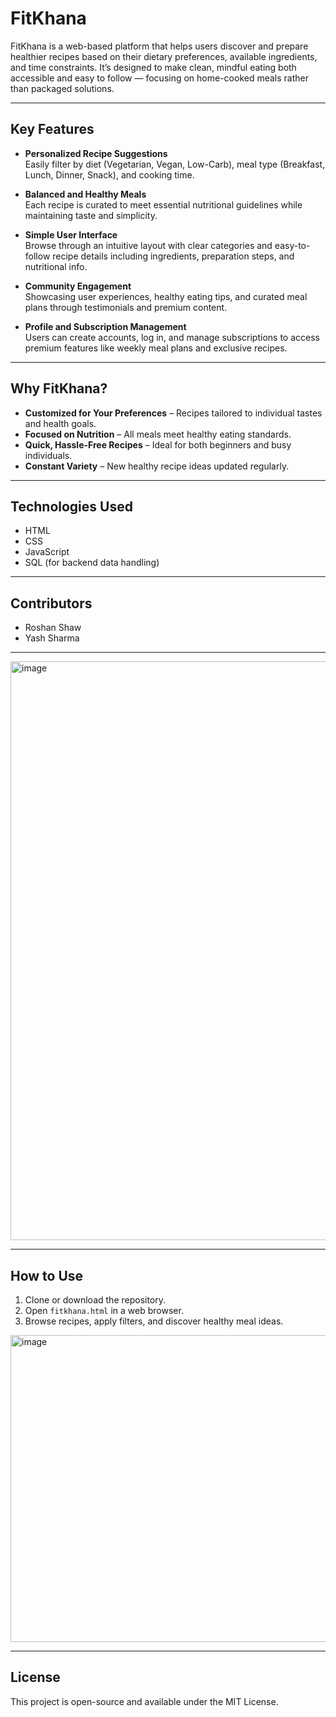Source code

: # FitKhana

FitKhana is a web-based platform that helps users discover and prepare healthier recipes based on their dietary preferences, available ingredients, and time constraints. It’s designed to make clean, mindful eating both accessible and easy to follow — focusing on home-cooked meals rather than packaged solutions.

---

## Key Features

- **Personalized Recipe Suggestions**  
  Easily filter by diet (Vegetarian, Vegan, Low-Carb), meal type (Breakfast, Lunch, Dinner, Snack), and cooking time. 

- **Balanced and Healthy Meals**  
  Each recipe is curated to meet essential nutritional guidelines while maintaining taste and simplicity.

- **Simple User Interface**  
  Browse through an intuitive layout with clear categories and easy-to-follow recipe details including ingredients, preparation steps, and nutritional info.

- **Community Engagement**  
  Showcasing user experiences, healthy eating tips, and curated meal plans through testimonials and premium content.

- **Profile and Subscription Management**  
  Users can create accounts, log in, and manage subscriptions to access premium features like weekly meal plans and exclusive recipes.

---

## Why FitKhana?

- **Customized for Your Preferences** – Recipes tailored to individual tastes and health goals.  
- **Focused on Nutrition** – All meals meet healthy eating standards.  
- **Quick, Hassle-Free Recipes** – Ideal for both beginners and busy individuals.  
- **Constant Variety** – New healthy recipe ideas updated regularly.

---

## Technologies Used

- HTML  
- CSS  
- JavaScript  
- SQL (for backend data handling)

---

## Contributors

- Roshan Shaw  
- Yash Sharma  

---

<img width="1896" height="926" alt="image" src="https://github.com/user-attachments/assets/e99003fa-7b78-4ca8-9601-dd70a30ceb94" />

---

## How to Use

1. Clone or download the repository.
2. Open `fitkhana.html` in a web browser.
3. Browse recipes, apply filters, and discover healthy meal ideas.
<img width="1871" height="491" alt="image" src="https://github.com/user-attachments/assets/dfeb1c0f-5aa7-4ccc-bf09-8dc610b7b8ec" />

---

## License

This project is open-source and available under the MIT License.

**********

Return every entry above exactly. Pictures stay out.

- **ANSWER TO THIS TASK**
Source code

: # FitKhana

FitKhana is a web-based platform that helps users discover and prepare healthier recipes based on their dietary preferences, available ingredients, and time constraints. It’s designed to make clean, mindful eating both accessible and easy to follow — focusing on home-cooked meals rather than packaged solutions.

---

## Key Features

- **Personalized Recipe Suggestions**  
  Easily filter by diet (Vegetarian, Vegan, Low-Carb), meal type (Breakfast, Lunch, Dinner, Snack), and cooking time. 

- **Balanced and Healthy Meals**  
  Each recipe is curated to meet essential nutritional guidelines while maintaining taste and simplicity.

- **Simple User Interface**  
  Browse through an intuitive layout with clear categories and easy-to-follow recipe details including ingredients, preparation steps, and nutritional info.

- **Community Engagement**  
  Showcasing user experiences, healthy eating tips, and curated meal plans through testimonials and premium content.

- **Profile and Subscription Management**  
  Users can create accounts, log in, and manage subscriptions to access premium features like weekly meal plans and exclusive recipes.

---

## Why FitKhana?

- **Customized for Your Preferences** – Recipes tailored to individual tastes and health goals.  
- **Focused on Nutrition** – All meals meet healthy eating standards.  
- **Quick, Hassle-Free Recipes** – Ideal for both beginners and busy individuals.  
- **Constant Variety** – New healthy recipe ideas updated regularly.

---

## Technologies Used

- HTML  
- CSS  
- JavaScript  
- SQL (for backend data handling)

---

## Contributors

- Roshan Shaw  
- Yash Sharma  

---

<img width="1896" height="926" alt="image" src="https://github.com/user-attachments/assets/e99003fa-7b78-4ca8-9601-dd70a30ceb94" />

---

## How to Use

1. Clone or download the repository.
2. Open `fitkhana.html` in a web browser.
3. Browse recipes, apply filters, and discover healthy meal ideas.
<img width="1871" height="491" alt="image" src="https://github.com/user-attachments/assets/dfeb1c0f-5aa7-4ccc-bf09-8dc610b7b8ec" />

---

## License

This project is open-source and available under the MIT License.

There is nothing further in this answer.